Navy Cmdr. Hank Miranda, commanding officer of the Russell, said the rescue went smoothly.

``Everything worked like clockwork,'' he said, joining Steele in the telephone interview from his ship.

Steele said the crew spent two hours in the water before the Russell arrived, aided by an Air Force KC-10 that first located the downed fliers, maintained radio contact and pinpointed their location for the Russell.

The B-1B was the first U.S. airplane lost in the war in Afghanistan. B-1Bs and B-52s have made almost daily bombing runs over Afghanistan from the start; in recent weeks they have been pounding al-Qaida mountain hide-outs in the Tora Bora region.

Diego Garcia is about 2,500 miles from Afghanistan.

The USS Russell was operating off Diego Garcia, although its home port is Pearl Harbor, Hawaii.

Maj. Brandon Nugent, mission commander on the KC-10 tanker which first contacted the downed crew, told reporters his plane was flying an unrelated mission when it heard the bomber's distress call.

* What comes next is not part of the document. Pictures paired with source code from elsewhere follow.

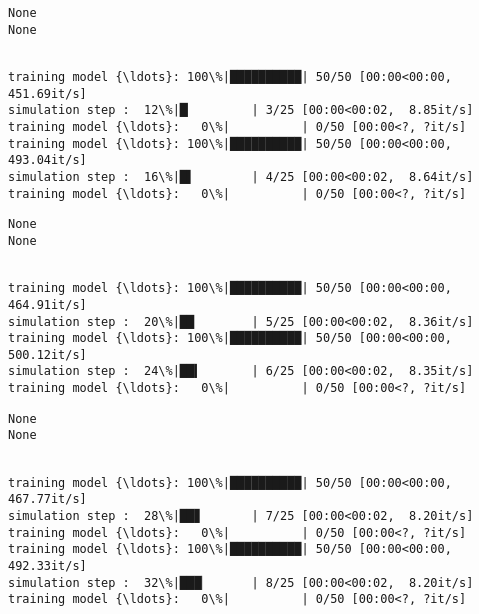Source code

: \documentclass[11pt]{article}
\begin{document}
    \begin{Verbatim}[commandchars=\\\{\}]
None
None
    \end{Verbatim}

    \begin{Verbatim}[commandchars=\\\{\}]

training model {\ldots}: 100\%|██████████| 50/50 [00:00<00:00, 451.69it/s]
simulation step :  12\%|█▏        | 3/25 [00:00<00:02,  8.85it/s]
training model {\ldots}:   0\%|          | 0/50 [00:00<?, ?it/s]
training model {\ldots}: 100\%|██████████| 50/50 [00:00<00:00, 493.04it/s]
simulation step :  16\%|█▌        | 4/25 [00:00<00:02,  8.64it/s]
training model {\ldots}:   0\%|          | 0/50 [00:00<?, ?it/s]
    \end{Verbatim}

    \begin{Verbatim}[commandchars=\\\{\}]
None
None
    \end{Verbatim}

    \begin{Verbatim}[commandchars=\\\{\}]

training model {\ldots}: 100\%|██████████| 50/50 [00:00<00:00, 464.91it/s]
simulation step :  20\%|██        | 5/25 [00:00<00:02,  8.36it/s]
training model {\ldots}: 100\%|██████████| 50/50 [00:00<00:00, 500.12it/s]
simulation step :  24\%|██▍       | 6/25 [00:00<00:02,  8.35it/s]
training model {\ldots}:   0\%|          | 0/50 [00:00<?, ?it/s]
    \end{Verbatim}

    \begin{Verbatim}[commandchars=\\\{\}]
None
None
    \end{Verbatim}

    \begin{Verbatim}[commandchars=\\\{\}]

training model {\ldots}: 100\%|██████████| 50/50 [00:00<00:00, 467.77it/s]
simulation step :  28\%|██▊       | 7/25 [00:00<00:02,  8.20it/s]
training model {\ldots}:   0\%|          | 0/50 [00:00<?, ?it/s]
training model {\ldots}: 100\%|██████████| 50/50 [00:00<00:00, 492.33it/s]
simulation step :  32\%|███▏      | 8/25 [00:00<00:02,  8.20it/s]
training model {\ldots}:   0\%|          | 0/50 [00:00<?, ?it/s]
    \end{Verbatim}
\end{document}
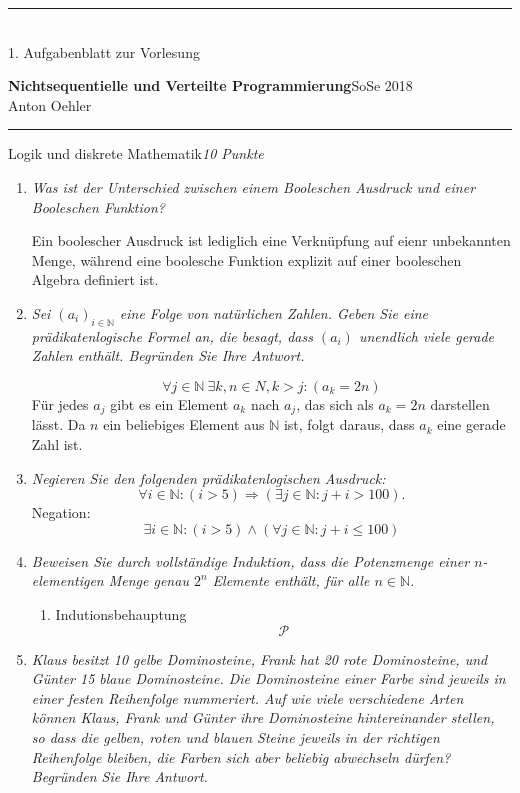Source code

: \documentclass[a4paper,twoside,12pt]{article}
\newcommand{\ZETTELNUMMER}{1}
\newcounter{AUFGNR}
\newcommand{\AUFGABE}[2]{\vspace{0.3cm}\item[Aufgabe~\arabic{AUFGNR}]\stepcounter{AUFGNR} #1\hfill\emph{#2}}
\newcommand{\N}{\mathbb{N}}
\begin{document}
\pagestyle{empty}
\hrule\medskip
\rule{0ex}{0ex}\\[-1ex]
\ZETTELNUMMER. Aufgabenblatt zur Vorlesung

\smallskip
\noindent
\large
\textbf{Nichtsequentielle und Verteilte Programmierung}\hfill SoSe
2018 \\[0.5ex]
\normalsize
Anton Oehler

\medskip\hrule

\begin{description}
\AUFGABE{Logik und diskrete Mathematik}{10 Punkte}

\begin{enumerate}
\item \emph{Was ist der Unterschied zwischen einem Booleschen
  Ausdruck und einer Booleschen Funktion?}

  Ein boolescher Ausdruck ist lediglich eine Verkn\"upfung auf eienr unbekannten
  Menge, w\"ahrend eine boolesche Funktion explizit  auf einer booleschen Algebra
  definiert ist.
\item \emph{Sei $(a_i)_{i \in \N}$ eine Folge von nat\"urlichen Zahlen.
  Geben Sie eine pr\"adikatenlogische Formel an, die besagt,
  dass $(a_i)$ unendlich viele gerade Zahlen enth\"alt.
  Begr\"unden Sie Ihre Antwort.}

  \[
    \forall j \in \N \: \exists k,n \in N, k > j: (a_k = 2n)
  \]
  F\"ur jedes $a_j$ gibt es ein Element $a_k$ nach $a_j$, das sich als
  $a_k = 2n$ darstellen lässt. Da $n$ ein beliebiges Element aus $\N$ ist,
  folgt daraus, dass $a_k$ eine gerade Zahl ist.
\item \emph{Negieren Sie den folgenden pr\"adikatenlogischen
  Ausdruck:}
    \[
      \forall i \in \N: (i > 5) \Rightarrow (\exists j \in \N: j + i > 100).
    \]
  Negation:
    \[
      \exists i \in \N: (i > 5) \wedge (\forall j \in \N : j + i \leq 100)
    \]
\item \emph{Beweisen Sie durch vollst\"andige Induktion, dass die Potenzmenge
  einer $n$-elementigen Menge genau $2^n$ Elemente enth\"alt, f\"ur alle
  $n \in \N$.}

  \begin{enumerate}
    \item Indutionsbehauptung
    \[
      \mathcal{P}
    \]
  \end{enumerate}
\item \emph{Klaus besitzt 10 gelbe Dominosteine, Frank hat 20 rote
  Dominosteine, und G\"unter 15 blaue Dominosteine.
  Die Dominosteine einer Farbe sind jeweils in einer festen Reihenfolge
  nummeriert.
  Auf wie viele verschiedene Arten k\"onnen Klaus, Frank und G\"unter
  ihre Dominosteine hintereinander stellen, so dass die gelben, roten
  und blauen Steine jeweils in der richtigen Reihenfolge bleiben, die
  Farben sich aber beliebig abwechseln d\"urfen?
  Begr\"unden Sie Ihre Antwort.}


\end{enumerate}
\end{description}
\end{document}
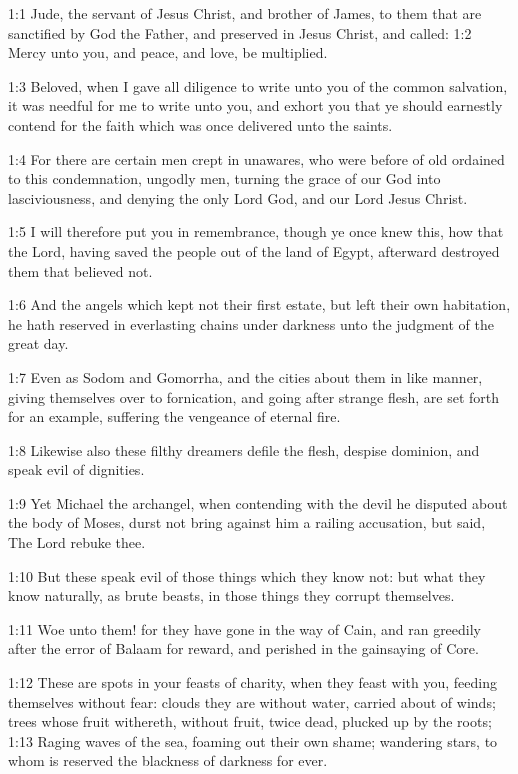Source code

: 

1:1 Jude, the servant of Jesus Christ, and brother of James, to them
that are sanctified by God the Father, and preserved in Jesus Christ,
and called: 1:2 Mercy unto you, and peace, and love, be multiplied.

1:3 Beloved, when I gave all diligence to write unto you of the common
salvation, it was needful for me to write unto you, and exhort you
that ye should earnestly contend for the faith which was once
delivered unto the saints.

1:4 For there are certain men crept in unawares, who were before of
old ordained to this condemnation, ungodly men, turning the grace of
our God into lasciviousness, and denying the only Lord God, and our
Lord Jesus Christ.

1:5 I will therefore put you in remembrance, though ye once knew this,
how that the Lord, having saved the people out of the land of Egypt,
afterward destroyed them that believed not.

1:6 And the angels which kept not their first estate, but left their
own habitation, he hath reserved in everlasting chains under darkness
unto the judgment of the great day.

1:7 Even as Sodom and Gomorrha, and the cities about them in like
manner, giving themselves over to fornication, and going after strange
flesh, are set forth for an example, suffering the vengeance of
eternal fire.

1:8 Likewise also these filthy dreamers defile the flesh, despise
dominion, and speak evil of dignities.

1:9 Yet Michael the archangel, when contending with the devil he
disputed about the body of Moses, durst not bring against him a
railing accusation, but said, The Lord rebuke thee.

1:10 But these speak evil of those things which they know not: but
what they know naturally, as brute beasts, in those things they
corrupt themselves.

1:11 Woe unto them! for they have gone in the way of Cain, and ran
greedily after the error of Balaam for reward, and perished in the
gainsaying of Core.

1:12 These are spots in your feasts of charity, when they feast with
you, feeding themselves without fear: clouds they are without water,
carried about of winds; trees whose fruit withereth, without fruit,
twice dead, plucked up by the roots; 1:13 Raging waves of the sea,
foaming out their own shame; wandering stars, to whom is reserved the
blackness of darkness for ever.

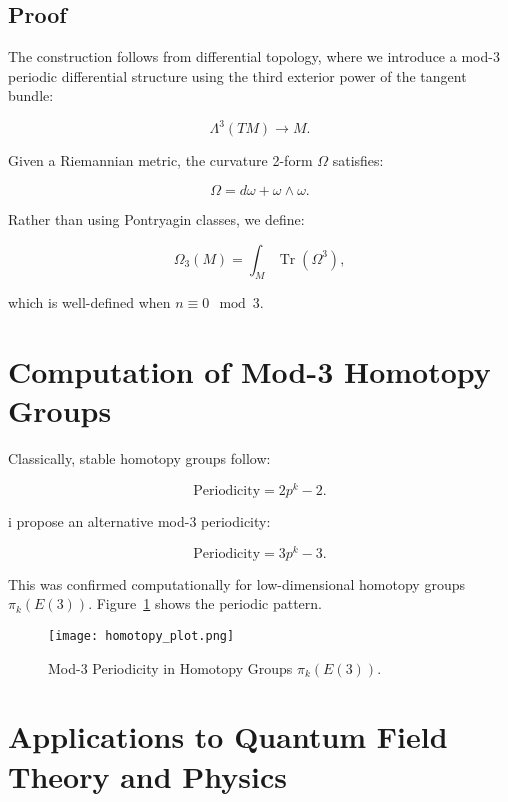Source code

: \documentclass{article}
\begin{document}
\subsection{Proof}

The construction follows from differential topology, where we introduce a mod-3 periodic differential structure using the third exterior power of the tangent bundle:

\begin{equation}
\Lambda^3 (TM) \to M.
\end{equation}

Given a Riemannian metric, the curvature 2-form $\Omega$ satisfies:

\begin{equation}
\Omega = d\omega + \omega \wedge \omega.
\end{equation}

Rather than using Pontryagin classes, we define:

\begin{equation}
\Omega_3(M) = \int_M \operatorname{Tr}(\Omega^3),
\end{equation}

which is well-defined when $n \equiv 0 \mod 3$.

\section{Computation of Mod-3 Homotopy Groups}

Classically, stable homotopy groups follow:

\begin{equation}
\text{Periodicity} = 2p^k - 2.
\end{equation}

i propose an alternative mod-3 periodicity:

\begin{equation}
\text{Periodicity} = 3p^k - 3.
\end{equation}

This was confirmed computationally for low-dimensional homotopy groups $\pi_k(E(3))$. Figure~\ref{fig:homotopy} shows the periodic pattern.

\begin{figure}[h]
    \centering
    \texttt{[image: homotopy\_plot.png]}
    \caption{Mod-3 Periodicity in Homotopy Groups $\pi_k(E(3))$.}
    \label{fig:homotopy}
\end{figure}

\section{Applications to Quantum Field Theory and Physics}
\end{document}
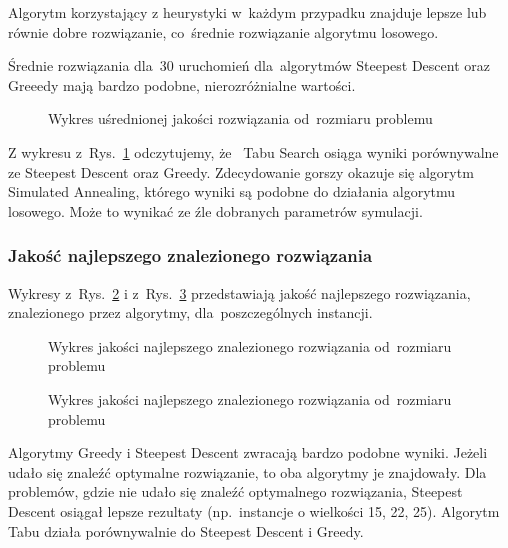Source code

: \documentclass[a4paper,10pt]{article}
\begin{document}
Algorytm korzystający z heurystyki w~każdym przypadku znajduje lepsze lub równie dobre rozwiązanie, co~średnie rozwiązanie algorytmu losowego.

Średnie rozwiązania dla~30 uruchomień dla~algorytmów Steepest Descent oraz Greeedy mają bardzo podobne, nierozróżnialne wartości.

\begin{figure}[!htpb]
\begin{center}

\caption{Wykres uśrednionej jakości rozwiązania od~rozmiaru problemu}
\label{fig:qualityvssizemeanmeta}
\end{center}
\end{figure}

Z wykresu z~Rys.~\ref{fig:qualityvssizemeanmeta} odczytujemy, że~ Tabu Search  osiąga wyniki porównywalne ze Steepest Descent oraz Greedy.
Zdecydowanie gorszy okazuje się algorytm Simulated Annealing, którego wyniki są podobne do działania algorytmu losowego.
Może to wynikać ze źle dobranych parametrów symulacji. 

\subsubsection{Jakość najlepszego znalezionego rozwiązania}
Wykresy z~Rys.~\ref{fig:qualityvssizemax} i z~Rys.~\ref{fig:qualityvssizemaxmeta} przedstawiają jakość najlepszego rozwiązania, znalezionego przez algorytmy, dla~poszczególnych instancji.

\begin{figure}[!htpb]
\begin{center}

\caption{Wykres jakości najlepszego znalezionego rozwiązania od~rozmiaru problemu}
\label{fig:qualityvssizemax}
\end{center}
\end{figure}

\begin{figure}[!htpb]
\begin{center}

\caption{Wykres jakości najlepszego znalezionego rozwiązania od~rozmiaru problemu}
\label{fig:qualityvssizemaxmeta}
\end{center}
\end{figure}

Algorytmy Greedy i Steepest Descent zwracają bardzo podobne wyniki.
Jeżeli udało się znaleźć optymalne rozwiązanie, to oba algorytmy je znajdowały.
Dla problemów, gdzie nie udało się znaleźć optymalnego rozwiązania, Steepest Descent osiągał lepsze rezultaty (np.~instancje o wielkości 15, 22, 25).
Algorytm Tabu działa porównywalnie do Steepest Descent i Greedy.
\end{document}
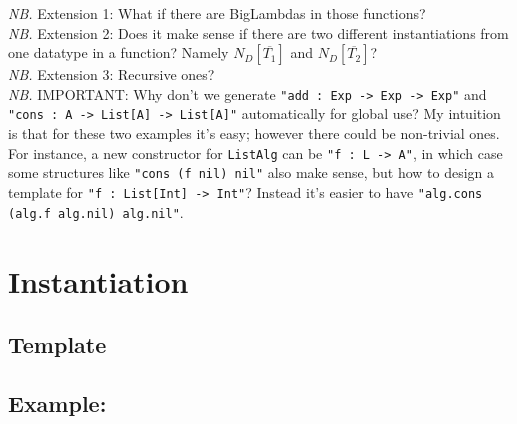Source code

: \documentclass{article}
\newcommand{\nb}{\textit{NB. }}
\begin{document}
\begin{spacing}{1.1}
\nb Extension 1: What if there are BigLambdas in those functions?\\

\nb Extension 2: Does it make sense if there are two different instantiations from one datatype in a function? Namely $N_D[\overline{T_1}]$ and $N_D[\overline{T_2}]$?\\

\nb Extension 3: Recursive ones?\\

\nb IMPORTANT: Why don't we generate \lstinline{"add : Exp -> Exp -> Exp"} and \lstinline{"cons : A -> List[A] -> List[A]"} automatically for global use? My intuition is that for these two examples it's easy; however there could be non-trivial ones. For instance, a new constructor for \lstinline{ListAlg} can be \lstinline{"f : L -> A"}, in which case some structures like \lstinline{"cons (f nil)}\lstinline{ nil"} also make sense, but how to design a template for \lstinline{"f : List[Int] -> Int"}? Instead it's easier to have \lstinline{"alg.cons (alg.f alg.nil)}\lstinline{ alg.nil"}.

\section{Instantiation}

\subsection{Template}

\subsection{Example: }



\end{spacing}
\end{document}
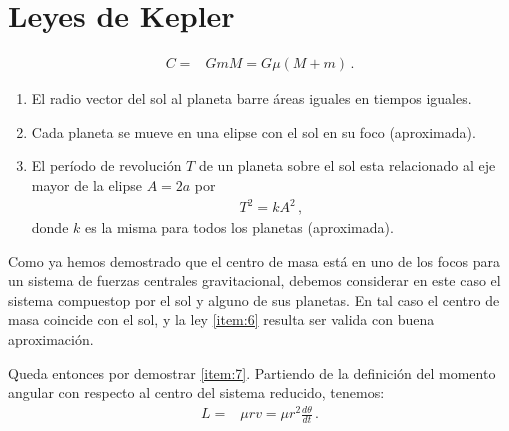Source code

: 
\section{Leyes de Kepler}

\begin{align}
    C=&GmM=G\mu(M+m)\,.
\end{align}


\begin{enumerate}
\item El radio vector del sol al planeta barre áreas iguales en tiempos iguales.
\item Cada planeta se mueve en una elipse con el sol en su foco (aproximada).
\label{item:6}
\item El período de revolución $T$ de un planeta sobre el sol esta relacionado al eje mayor de la elipse $A=2a$ por
  \begin{align}
    T^2=k A^2\,,
  \end{align}
donde $k$ es la misma para todos los planetas (aproximada).
\label{item:7}
\end{enumerate}

Como ya hemos demostrado que el centro de masa está en uno de los focos para un sistema de fuerzas centrales gravitacional, debemos considerar en este caso el sistema compuestop por el sol y alguno de sus planetas. En tal caso el centro de masa coincide con el sol, y la ley \ref{item:6} resulta ser valida con buena aproximación. 

Queda entonces por demostrar \ref{item:7}. Partiendo de la definición del momento angular con respecto al centro del sistema reducido, tenemos:
\begin{align}
  L=&\mu r v=\mu r^2 \frac{d\theta}{dt}\,.
\end{align}


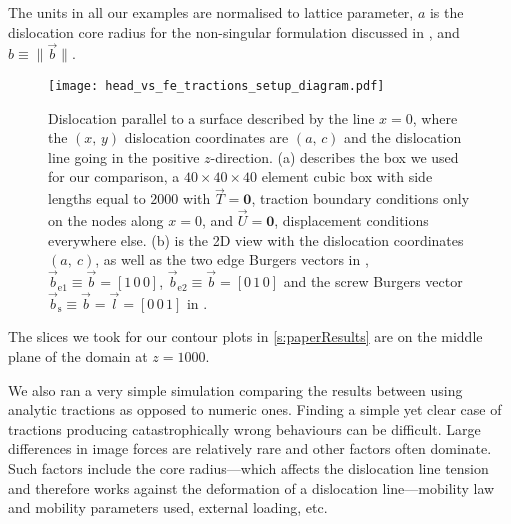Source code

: The units in all our examples are normalised to lattice parameter, $a$ is the dislocation core radius for the non-singular formulation discussed in \cite{a_non-singular_continuum_theory_of_dislocations}, and $b \equiv \lVert \vec{b} \rVert$.

\begin{figure}
    \centering
    \texttt{[image: head\_vs\_fe\_tractions\_setup\_diagram.pdf]}
    \caption[Set up comparing infinite-domain, singular solutions of stress fields to those obtained via a non-singular formulation with analytic and numeric tractions coupled to FEM.]{Dislocation parallel to a surface described by the line $x = 0$, where the $(x,\,y)$ dislocation coordinates are $(a,\,c)$ and the dislocation line going in the positive $z$-direction. (a) describes the box we used for our comparison, a  $40 \times 40 \times 40$ element cubic box with side lengths equal to $2000$ with $\vec{T} = \bm{0}$, traction boundary conditions only on the nodes along $x = 0$, and $\vec{U} = \bm{0}$, displacement conditions everywhere else. (b) is the 2D view with the dislocation coordinates $(a,~c)$, as well as the two edge Burgers vectors in \cite{head1953edge}, $\vec{b}_\textrm{e1} \equiv \vec{b} = [1\, 0\, 0]$, $\vec{b}_\textrm{e2} \equiv \vec{b} = [0\, 1\, 0]$ and the screw Burgers vector $\vec{b}_\textrm{s} \equiv \vec{b} = \vec{l} = [0\, 0\, 1] $ in \cite[p.~59,~64]{hirth1983theory}.}
    \label{f:headvstractionfem}
\end{figure}

The slices we took for our contour plots in \cref{s:paperResults} are on the middle plane of the domain at $z = 1000$.

We also ran a very simple simulation comparing the results between using analytic tractions as opposed to numeric ones. Finding a simple yet clear case of tractions producing catastrophically wrong behaviours can be difficult. Large differences in image forces are relatively rare and other factors often dominate. Such factors include the core radius---which affects the dislocation line tension and therefore works against the deformation of a dislocation line---mobility law and mobility parameters used, external loading, etc.


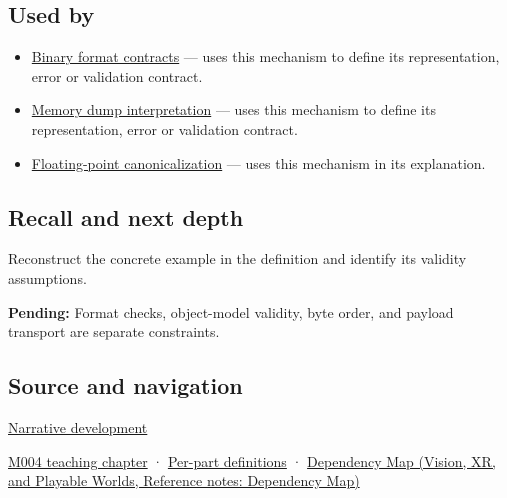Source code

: \subsection{Used by}\label{appendix-34ee45f161c1-used-by}

\hypertarget{appendix-34ee45f161c1-used-by}{}

\begin{itemize}
\item
  \hyperref[appendix-590bbb2424c1]{Binary format contracts} --- uses this mechanism to define its representation, error or validation contract.
\item
  \hyperref[appendix-230b59c0676b]{Memory dump interpretation} --- uses this mechanism to define its representation, error or validation contract.
\item
  \hyperref[appendix-e90053a4b201]{Floating-point canonicalization} --- uses this mechanism in its explanation.
\end{itemize}

\subsection{Recall and next depth}\label{appendix-34ee45f161c1-recall-and-next-depth}

\hypertarget{appendix-34ee45f161c1-recall-and-next-depth}{}

Reconstruct the concrete example in the definition and identify its validity assumptions.

\textbf{Pending:} Format checks, object-model validity, byte order, and payload transport are separate constraints.

\subsection{Source and navigation}\label{appendix-34ee45f161c1-source-and-navigation}

\hypertarget{appendix-34ee45f161c1-source-and-navigation}{}

\hyperref[01-foundations-i-ch002-bytes-become-a-durable-agreement]{Narrative development}

\hyperref[01-foundations-i-ch001-a-stretching-ruler-for-real-valued-quantities]{M004 teaching chapter} · \hyperref[appendix-fd090d982a15-m004---parts-61-76]{Per-part definitions} · \href{../07-Vision-XR-and-Playable-Worlds/main.pdf\#nameddest=appendix-4ad47bdd269a}{Dependency Map (Vision, XR, and Playable Worlds, Reference notes: Dependency Map)}
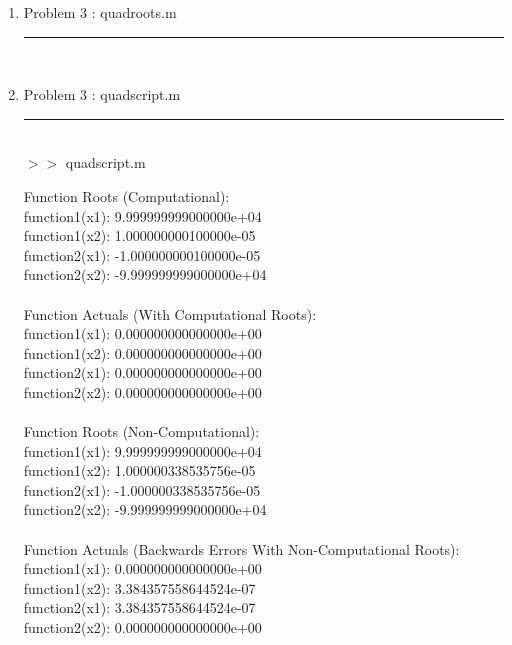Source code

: \documentclass[12pt]{article}
\begin{document}
	\begin{enumerate}
	\item[] Problem 3 : quadroots.m \noindent\rule{\textwidth}{1.0pt} \\
		
	
		\item[] Problem 3 : quadscript.m \noindent\rule{\textwidth}{1.0pt} \\
		
		
	$>>$ quadscript.m
	\begin{framed}
		Function Roots (Computational):\\
function1(x1): 9.999999999000000e+04\\
function1(x2): 1.000000000100000e-05\\
function2(x1): -1.000000000100000e-05\\
function2(x2): -9.999999999000000e+04\\
\\
Function Actuals (With Computational Roots):\\
function1(x1): 0.000000000000000e+00\\
function1(x2): 0.000000000000000e+00\\
function2(x1): 0.000000000000000e+00\\
function2(x2): 0.000000000000000e+00\\
\\
Function Roots (Non-Computational):\\
function1(x1): 9.999999999000000e+04\\
function1(x2): 1.000000338535756e-05\\
function2(x1): -1.000000338535756e-05\\
function2(x2): -9.999999999000000e+04\\
\\
Function Actuals (Backwards Errors With Non-Computational Roots):\\
function1(x1): 0.000000000000000e+00\\
function1(x2): 3.384357558644524e-07\\
function2(x1): 3.384357558644524e-07\\
function2(x2): 0.000000000000000e+00\\
	\end{framed}	
	
	\end{enumerate}
\end{document}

After picking up signals from an emergency locator transmitter, his crew detected a flare in the water and passed on the information to the Russell.

Two of the B-1B's crew members are based at Ellsworth Air Force Base, S.D., and two are based at Mountain Home Air Force Base, Idaho, Steele said.

The Air Force estimates the cost of a B-1B at $280 million.

Steele's was the first B-1B to crash on a combat mission since the supersonic long-range bomber became operational in 1986. The most recent previous crash was in Kentucky in February 1998; all four crew members ejected safely. The most recent previous fatal crash was in September 1997 in Montana; all four members of the crew perished.

The plane was conceived in the 1970s as a nuclear bomber but was canceled in 1977. Flight testing of four B-1A models continued, and the improved B-1B variant was initiated by the Reagan administration in 1981.

The B-1B flew its first combat mission in Iraq in December 1998.